The same day, US State Department spokesperson John Kirby stated in the daily White House press briefing that the US would not respond to the report and that reporters should direct their questions to British officials instead, explaining that their focus was now on Syria rather than a decision made 13 years prior: "... we’re not going to make a judgment one way or the other about this report, and I’ll let British officials speak to the degree to which they intend to derive lessons learned from it. That's really, again, for them to talk to. We’re not going to go through it, we’re not going to examine it, we’re not going to try to do an analysis of it or make a judgment of the findings one way or the other. Our focus, again, is on the challenges we have in Iraq and Syria right now, and that's where our focus is".[55][56]

After the report was issued, Jeremy Corbyn, the leader of the opposition and leader of the Labour Party - who had voted against military action - gave a speech in Westminster stating: "I now apologise sincerely on behalf of my party for the disastrous decision to go to war in Iraq in March 2003" which he called an "act of military aggression launched on a false pretext" something that has "long been regarded as illegal by the overwhelming weight of international opinion".[57] Corbyn specifically apologised to "the people of Iraq"; to the families of British soldiers who died in Iraq or returned injured; and to "the millions of British citizens who feel our democracy was traduced and undermined by the way in which the decision to go to war was taken on".[58]

In a statement by Alex Salmond released after the inquiry's report was issued, the Scottish National Party said: "After such carnage, people will ask inevitable questions of was conflict inevitable and worthwhile? The answer from Chilcot is undoubtedly no. And who is responsible? The answer is undoubtedly Tony Blair. There must now be a consideration of what political or legal consequences are appropriate for those responsible".[59][60]

After the inquiry's report was issued, Tony Blair acknowledged that the report made "real and material criticisms of preparation, planning, process and of the relationship with the United States" but cited sections of the report that he said "should lay to rest allegations of bad faith, lies or deceit". He stated: "whether people agree or disagree with my decision to take military action against Saddam Hussein, I took it in good faith and in what I believed to be the best interests of the country. ... I will take full responsibility for any mistakes without exception or excuse. I will at the same time say why, nonetheless, I believe that it was better to remove Saddam Hussein and why I do not believe this is the cause of the terrorism we see today whether in the Middle East or elsewhere in the world".[61][62]

Following the publication of the report, John Prescott, who was the Deputy Prime Minister at the time of the Iraq War, said that the war was illegal.[63]

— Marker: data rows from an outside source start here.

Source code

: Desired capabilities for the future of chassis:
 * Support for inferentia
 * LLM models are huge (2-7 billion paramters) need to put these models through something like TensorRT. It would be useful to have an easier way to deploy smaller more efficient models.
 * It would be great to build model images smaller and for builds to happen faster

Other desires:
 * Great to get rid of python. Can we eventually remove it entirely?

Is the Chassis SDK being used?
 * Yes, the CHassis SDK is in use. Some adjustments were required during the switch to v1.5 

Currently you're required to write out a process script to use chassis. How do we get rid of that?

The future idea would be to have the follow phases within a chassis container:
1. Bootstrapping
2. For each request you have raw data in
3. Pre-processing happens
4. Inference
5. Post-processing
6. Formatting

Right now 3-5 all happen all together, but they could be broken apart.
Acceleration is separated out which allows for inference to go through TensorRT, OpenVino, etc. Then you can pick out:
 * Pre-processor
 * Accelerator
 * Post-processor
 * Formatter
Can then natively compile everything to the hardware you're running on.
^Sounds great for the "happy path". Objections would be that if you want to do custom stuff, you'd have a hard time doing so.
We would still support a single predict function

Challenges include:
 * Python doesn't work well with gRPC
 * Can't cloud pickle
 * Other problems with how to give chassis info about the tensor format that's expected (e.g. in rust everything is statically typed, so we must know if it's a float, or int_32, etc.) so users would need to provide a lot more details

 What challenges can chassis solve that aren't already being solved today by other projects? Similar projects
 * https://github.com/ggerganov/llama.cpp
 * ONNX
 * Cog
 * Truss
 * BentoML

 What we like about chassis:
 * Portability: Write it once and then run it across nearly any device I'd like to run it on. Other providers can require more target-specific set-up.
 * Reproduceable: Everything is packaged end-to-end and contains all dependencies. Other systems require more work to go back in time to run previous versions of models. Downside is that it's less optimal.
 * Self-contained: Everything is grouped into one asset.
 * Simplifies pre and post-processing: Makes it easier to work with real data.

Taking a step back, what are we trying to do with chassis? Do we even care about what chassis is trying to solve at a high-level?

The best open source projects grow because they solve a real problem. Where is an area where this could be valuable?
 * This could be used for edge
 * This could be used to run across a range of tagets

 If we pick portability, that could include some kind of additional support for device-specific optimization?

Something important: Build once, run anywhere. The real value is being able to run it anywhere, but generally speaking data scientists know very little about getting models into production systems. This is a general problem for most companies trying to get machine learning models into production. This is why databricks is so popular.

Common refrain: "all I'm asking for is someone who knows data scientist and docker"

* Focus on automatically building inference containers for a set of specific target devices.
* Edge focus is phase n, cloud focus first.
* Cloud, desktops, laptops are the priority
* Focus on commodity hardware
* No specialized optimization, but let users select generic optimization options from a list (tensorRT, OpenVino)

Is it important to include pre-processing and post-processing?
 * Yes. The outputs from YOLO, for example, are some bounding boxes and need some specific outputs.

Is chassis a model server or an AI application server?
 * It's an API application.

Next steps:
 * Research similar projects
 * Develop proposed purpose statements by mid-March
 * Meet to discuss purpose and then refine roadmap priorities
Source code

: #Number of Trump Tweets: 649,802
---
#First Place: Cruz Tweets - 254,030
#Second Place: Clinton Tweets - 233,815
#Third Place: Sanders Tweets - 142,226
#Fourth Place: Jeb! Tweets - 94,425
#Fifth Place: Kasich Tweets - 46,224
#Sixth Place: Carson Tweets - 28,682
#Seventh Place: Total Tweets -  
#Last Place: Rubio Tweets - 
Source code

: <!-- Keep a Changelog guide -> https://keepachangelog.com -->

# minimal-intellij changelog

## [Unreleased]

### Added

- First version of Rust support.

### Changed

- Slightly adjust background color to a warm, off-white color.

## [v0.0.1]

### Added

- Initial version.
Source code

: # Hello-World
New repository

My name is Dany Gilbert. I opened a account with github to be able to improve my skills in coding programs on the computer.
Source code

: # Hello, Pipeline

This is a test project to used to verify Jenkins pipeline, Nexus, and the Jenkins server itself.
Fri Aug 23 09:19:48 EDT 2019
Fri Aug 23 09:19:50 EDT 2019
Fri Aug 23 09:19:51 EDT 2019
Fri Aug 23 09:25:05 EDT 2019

The Financial Times reported, 'Every previous inquiry into Britain’s decision to invade Iraq has swiftly been condemned by the public as a “whitewash”. Such a description hardly applies to the monumental inquest that has been published by Sir John Chilcot. ... After Lord Hutton’s report in 2003 and the Butler report the following year, the one thing Sir John could not have afforded to produce was another report that was dismissed as a whitewash.'[64]

Allegations of deceit

Political commentators were split as to what extent the report showed that Tony Blair had lied or deliberately misled Parliament and the public. NBC News said that the report "stops short of saying Blair lied",[65] the chief political commentator for the Financial Times, Philip Stephens, said that Blair's "sin was one of certitude rather than deceit",[66] and writing for Bloomberg View, Eli Lake said that the report proved Blair "didn't lie his way into Iraq".[67] Speaking in Parliament, Corbyn said that MPs who voted for the war were "misled by a small number of leading figures in the Government" who "were none too scrupulous about how they made their case for war",[58] and Caroline Lucas, MP for the Green Party, claimed that contradictions between public statements and private memos to Bush proved that Blair was "lying" about whether war could have been averted.[68]Philippe Sands said the report pulled its punches but marshalled the factual evidence in such a way that an inference of lying, deceit or manipulation was possible.[7]

Criticism

The timing and nature of the inquiryand particularly the fact that it would not issue its report until after the 2010 general electiongenerated political controversy.[9] Conservative Party leader David Cameron dismissed the inquiry as "an establishment stitch-up", and the Liberal Democrats threatened a boycott.[69] In a parliamentary debate over the establishment of the inquiry, MPs from all the major parties criticised the government's selection of its members. MPs drew attention to the absence of anyone with first-hand military expertise, the absence of members with acknowledged or proven inquisitorial skills, and the absence of any elected representatives. Several MPs drew attention to the fact that Chilcot would be unable to receive evidence under oath.[70] Gilbert's appointment to the enquiry was criticised on the basis that he had once compared Bush and Blair to Roosevelt and Churchill.[22]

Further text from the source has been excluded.